- _Required work_:
Your answer should give again, exactly, the lines from the beginning of the entries below through the line containing "1.引用计数：给堆中的对象创". It must contain no pictures.

Excerpts from a dataset
■ ■ ■ ■

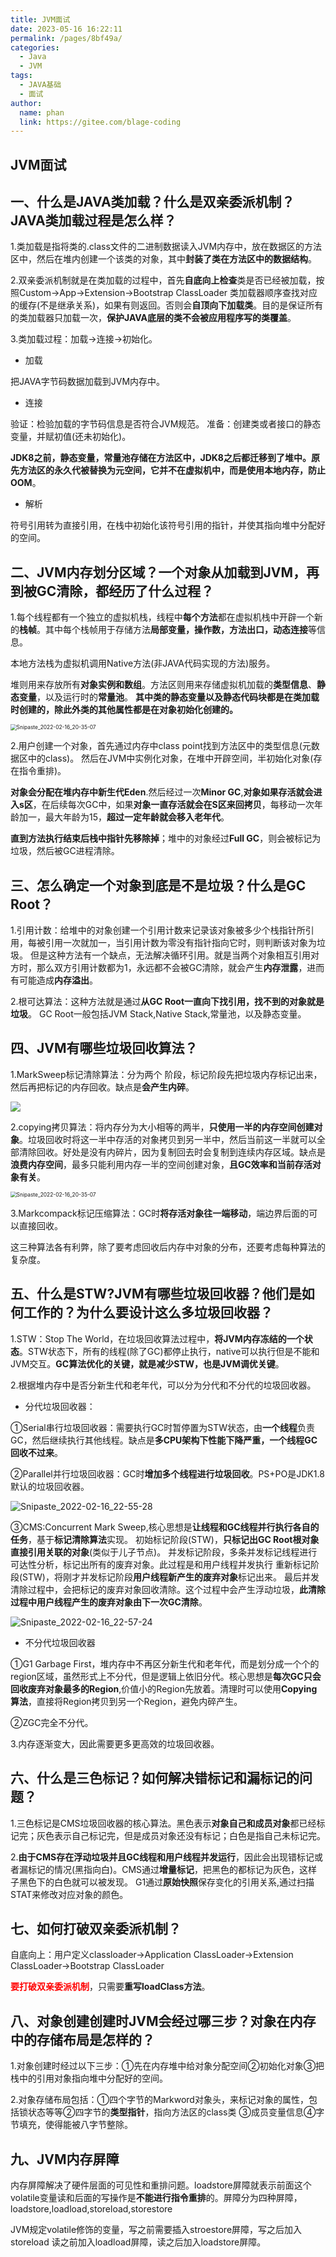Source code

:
 ```yaml
---
title: JVM面试
date: 2023-05-16 16:22:11
permalink: /pages/8bf49a/
categories:
  - Java
  - JVM
tags:
  - JAVA基础
  - 面试
author: 
  name: phan
  link: https://gitee.com/blage-coding
---
```

## JVM面试

## 一、什么是JAVA类加载？什么是双亲委派机制？JAVA类加载过程是怎么样？

1.类加载是指将类的.class文件的二进制数据读入JVM内存中，放在数据区的方法区中，然后在堆内创建一个该类的对象，其中**封装了类在方法区中的数据结构**。

2.双亲委派机制就是在类加载的过程中，首先**自底向上检查**类是否已经被加载，按照Custom->App->Extension->Bootstrap ClassLoader 类加载器顺序查找对应的缓存(不是继承关系)，如果有则返回。否则会**自顶向下加载类**。目的是保证所有的类加载器只加载一次，**保护JAVA底层的类不会被应用程序写的类覆盖**。

3.类加载过程：加载->连接->初始化。

- 加载

把JAVA字节码数据加载到JVM内存中。

- 连接

验证：检验加载的字节码信息是否符合JVM规范。
准备：创建类或者接口的静态变量，并赋初值(还未初始化)。

**JDK8之前，静态变量，常量池存储在方法区中，JDK8之后都迁移到了堆中。原先方法区的永久代被替换为元空间，它并不在虚拟机中，而是使用本地内存，防止OOM**。

- 解析

符号引用转为直接引用，在栈中初始化该符号引用的指针，并使其指向堆中分配好的空间。

## 二、JVM内存划分区域？一个对象从加载到JVM，再到被GC清除，都经历了什么过程？

1.每个线程都有一个独立的虚拟机栈，线程中**每个方法**都在虚拟机栈中开辟一个新的**栈帧**。其中每个栈帧用于存储方法**局部变量，操作数，方法出口，动态连接**等信息。

本地方法栈为虚拟机调用Native方法(非JAVA代码实现的方法)服务。

堆则用来存放所有**对象实例和数组**。方法区则用来存储虚拟机加载的**类型信息**、**静态变量**，以及运行时的**常量池**。
**其中类的静态变量以及静态代码块都是在类加载时创建的，除此外类的其他属性都是在对象初始化创建的。**

<img src="https://cdn.staticaly.com/gh/blage-coding/picx-images-hosting@master/20230516/fe7227f01bab432497bc3ce42ba5a204.4580kdnfc3e0.webp" alt="Snipaste_2022-02-16_20-35-07" style="zoom:60%;" />

2.用户创建一个对象，首先通过内存中class point找到方法区中的类型信息(元数据区中的class)。
然后在JVM中实例化对象，在堆中开辟空间，半初始化对象(存在指令重排)。

**对象会分配在堆内存中新生代Eden**.然后经过一次**Minor GC**,**对象如果存活就会进入s区**，在后续每次GC中，如果**对象一直存活就会在S区来回拷贝**，每移动一次年龄加一，最大年龄为15，**超过一定年龄就会移入老年代**。

**直到方法执行结束后栈中指针先移除掉**；堆中的对象经过**Full GC**，则会被标记为垃圾，然后被GC进程清除。 

## 三、怎么确定一个对象到底是不是垃圾？什么是GC Root？

1.引用计数：给堆中的对象创建一个引用计数来记录该对象被多少个栈指针所引用，每被引用一次就加一，当引用计数为零没有指针指向它时，则判断该对象为垃圾。 
但是这种方法有一个缺点，无法解决循环引用。就是当两个对象相互引用对方时，那么双方引用计数都为1，永远都不会被GC清除，就会产生**内存泄露**，进而有可能造成**内存溢出**。

2.根可达算法：这种方法就是通过**从GC Root一直向下找引用，找不到的对象就是垃圾**。 
GC Root一般包括JVM Stack,Native Stack,常量池，以及静态变量。

## 四、JVM有哪些垃圾回收算法？

1.MarkSweep标记清除算法：分为两个 阶段，标记阶段先把垃圾内存标记出来， 然后再把标记的内存回收。缺点是**会产生内碎**。

<img src='https://cdn.staticaly.com/gh/blage-coding/picx-images-hosting@master/20230516/e48df0b4f3e5416a88d2e0dd8ac95709.12k9dpk7pbmo.webp'>

2.copying拷贝算法：将内存分为大小相等的两半，**只使用一半的内存空间创建对象**。垃圾回收时将这一半中存活的对象拷贝到另一半中，然后当前这一半就可以全部清除回收。好处是没有内碎片，因为复制回去时会复制到连续内存区域。缺点是**浪费内存空间**，最多只能利用内存一半的空间创建对象，**且GC效率和当前存活对象有关**。

<img src="https://cdn.staticaly.com/gh/blage-coding/picx-images-hosting@master/20230516/da266bb2b6624add8e1348d2e9e87a0f.56haixqrcjo0.webp" alt="Snipaste_2022-02-16_20-35-07" style="zoom:60%;" />

3.Markcompack标记压缩算法：GC时**将存活对象往一端移动**，端边界后面的可以直接回收。

这三种算法各有利弊，除了要考虑回收后内存中对象的分布，还要考虑每种算法的复杂度。

## 五、什么是STW?JVM有哪些垃圾回收器？他们是如何工作的？为什么要设计这么多垃圾回收器？

1.STW：Stop The World，在垃圾回收算法过程中，**将JVM内存冻结的一个状态**。STW状态下，所有的线程(除了GC)都停止执行，native可以执行但是不能和JVM交互。**GC算法优化的关键，就是减少STW，也是JVM调优关键**。

2.根据堆内存中是否分新生代和老年代，可以分为分代和不分代的垃圾回收器。

- 分代垃圾回收器：

①Serial串行垃圾回收器：需要执行GC时暂停置为STW状态，由**一个线程**负责GC，然后继续执行其他线程。缺点是**多CPU架构下性能下降严重，一个线程GC回收不过来**。

②Parallel并行垃圾回收器：GC时**增加多个线程进行垃圾回收**。PS+PO是JDK1.8默认的垃圾回收器。

![Snipaste_2022-02-16_22-55-28](https://cdn.staticaly.com/gh/blage-coding/picx-images-hosting@master/20230516/65e4d0b34a2f41e99c97e29c7e3f1bbd.3c6mfwzbpfw0.webp)

③CMS:Concurrent Mark Sweep,核心思想是**让线程和GC线程并行执行各自的任务**，基于**标记清除算法**实现。
初始标记阶段(STW)，**只标记出GC Root根对象直接引用关联的对象**(类似于儿子节点)。
并发标记阶段，多条并发标记线程进行可达性分析，标记出所有的废弃对象。此过程是和用户线程并发执行
重新标记阶段(STW)，将刚才并发标记阶段**用户线程新产生的废弃对象**标记出来。
最后并发清除过程中，会把标记的废弃对象回收清除。这个过程中会产生浮动垃圾，**此清除过程中用户线程产生的废弃对象由下一次GC清除**。

![Snipaste_2022-02-16_22-57-24](https://cdn.staticaly.com/gh/blage-coding/picx-images-hosting@master/20230516/cf4f36b7b8154e42bbb163098d26f1f0.44fr8huordq0.webp)

- 不分代垃圾回收器

①G1 Garbage First，堆内存中不再区分新生代和老年代，而是划分成一个个的region区域，虽然形式上不分代，但是逻辑上依旧分代。核心思想是**每次GC只会回收废弃对象最多的Region**,价值小的Region先放着。清理时可以使用**Copying算法**，直接将Region拷贝到另一个Region，避免内碎产生。

②ZGC完全不分代。

3.内存逐渐变大，因此需要更多更高效的垃圾回收器。

## 六、什么是三色标记？如何解决错标记和漏标记的问题？

1.三色标记是CMS垃圾回收器的核心算法。黑色表示**对象自己和成员对象**都已经标记完；灰色表示自己标记完，但是成员对象还没有标记；白色是指自己未标记完。

2.**由于CMS存在浮动垃圾并且GC线程和用户线程并发运行**，因此会出现错标记或者漏标记的情况(黑指向白)。CMS通过**增量标记**，把黑色的都标记为灰色，这样子黑色下的白色就可以被发现。
G1通过**原始快照**保存变化的引用关系,通过扫描STAT来修改对应对象的颜色。

## 七、如何打破双亲委派机制？

自底向上：用户定义classloader->Application ClassLoader->Extension ClassLoader->Bootstrap ClassLoader

<font color="red">**要打破双亲委派机制**</font>，只需要**重写loadClass方法**。

## 八、对象创建创建时JVM会经过哪三步？对象在内存中的存储布局是怎样的？

1.对象创建时经过以下三步：①先在内存堆中给对象分配空间②初始化对象③把栈中的引用对象指向堆中分配好的空间。

2.对象存储布局包括：①四个字节的Markword对象头，来标记对象的属性，包括锁状态等等②四字节的**类型指针**，指向方法区的class类 ③成员变量信息④字节填充，使得能被八字节整除。 

## 九、JVM内存屏障

内存屏障解决了硬件层面的可见性和重排问题。loadstore屏障就表示前面这个volatile变量读和后面的写操作是**不能进行指令重排**的。屏障分为四种屏障，loadstore,loadload,storeload,storestore

JVM规定volatile修饰的变量，写之前需要插入stroestore屏障，写之后加入storeload
读之前加入loadload屏障，读之后加入loadstore屏障。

■ ■ ■ ■

- _Exercise answer_:
Source code

:
 ```yaml
---
title: JVM面试
date: 2023-05-16 16:22:11
permalink: /pages/8bf49a/
categories:
  - Java
  - JVM
tags:
  - JAVA基础
  - 面试
author: 
  name: phan
  link: https://gitee.com/blage-coding
---
```

## JVM面试

## 一、什么是JAVA类加载？什么是双亲委派机制？JAVA类加载过程是怎么样？

1.类加载是指将类的.class文件的二进制数据读入JVM内存中，放在数据区的方法区中，然后在堆内创建一个该类的对象，其中**封装了类在方法区中的数据结构**。

2.双亲委派机制就是在类加载的过程中，首先**自底向上检查**类是否已经被加载，按照Custom->App->Extension->Bootstrap ClassLoader 类加载器顺序查找对应的缓存(不是继承关系)，如果有则返回。否则会**自顶向下加载类**。目的是保证所有的类加载器只加载一次，**保护JAVA底层的类不会被应用程序写的类覆盖**。

3.类加载过程：加载->连接->初始化。

- 加载

把JAVA字节码数据加载到JVM内存中。

- 连接

验证：检验加载的字节码信息是否符合JVM规范。
准备：创建类或者接口的静态变量，并赋初值(还未初始化)。

**JDK8之前，静态变量，常量池存储在方法区中，JDK8之后都迁移到了堆中。原先方法区的永久代被替换为元空间，它并不在虚拟机中，而是使用本地内存，防止OOM**。

- 解析

符号引用转为直接引用，在栈中初始化该符号引用的指针，并使其指向堆中分配好的空间。

## 二、JVM内存划分区域？一个对象从加载到JVM，再到被GC清除，都经历了什么过程？

1.每个线程都有一个独立的虚拟机栈，线程中**每个方法**都在虚拟机栈中开辟一个新的**栈帧**。其中每个栈帧用于存储方法**局部变量，操作数，方法出口，动态连接**等信息。

本地方法栈为虚拟机调用Native方法(非JAVA代码实现的方法)服务。

堆则用来存放所有**对象实例和数组**。方法区则用来存储虚拟机加载的**类型信息**、**静态变量**，以及运行时的**常量池**。
**其中类的静态变量以及静态代码块都是在类加载时创建的，除此外类的其他属性都是在对象初始化创建的。**

<img src="https://cdn.staticaly.com/gh/blage-coding/picx-images-hosting@master/20230516/fe7227f01bab432497bc3ce42ba5a204.4580kdnfc3e0.webp" alt="Snipaste_2022-02-16_20-35-07" style="zoom:60%;" />

2.用户创建一个对象，首先通过内存中class point找到方法区中的类型信息(元数据区中的class)。
然后在JVM中实例化对象，在堆中开辟空间，半初始化对象(存在指令重排)。

**对象会分配在堆内存中新生代Eden**.然后经过一次**Minor GC**,**对象如果存活就会进入s区**，在后续每次GC中，如果**对象一直存活就会在S区来回拷贝**，每移动一次年龄加一，最大年龄为15，**超过一定年龄就会移入老年代**。

**直到方法执行结束后栈中指针先移除掉**；堆中的对象经过**Full GC**，则会被标记为垃圾，然后被GC进程清除。 

## 三、怎么确定一个对象到底是不是垃圾？什么是GC Root？

1.引用计数：给堆中的对象创建一个引用计数来记录该对象被多少个栈指针所引用，每被引用一次就加一，当引用计数为零没有指针指向它时，则判断该对象为垃圾。 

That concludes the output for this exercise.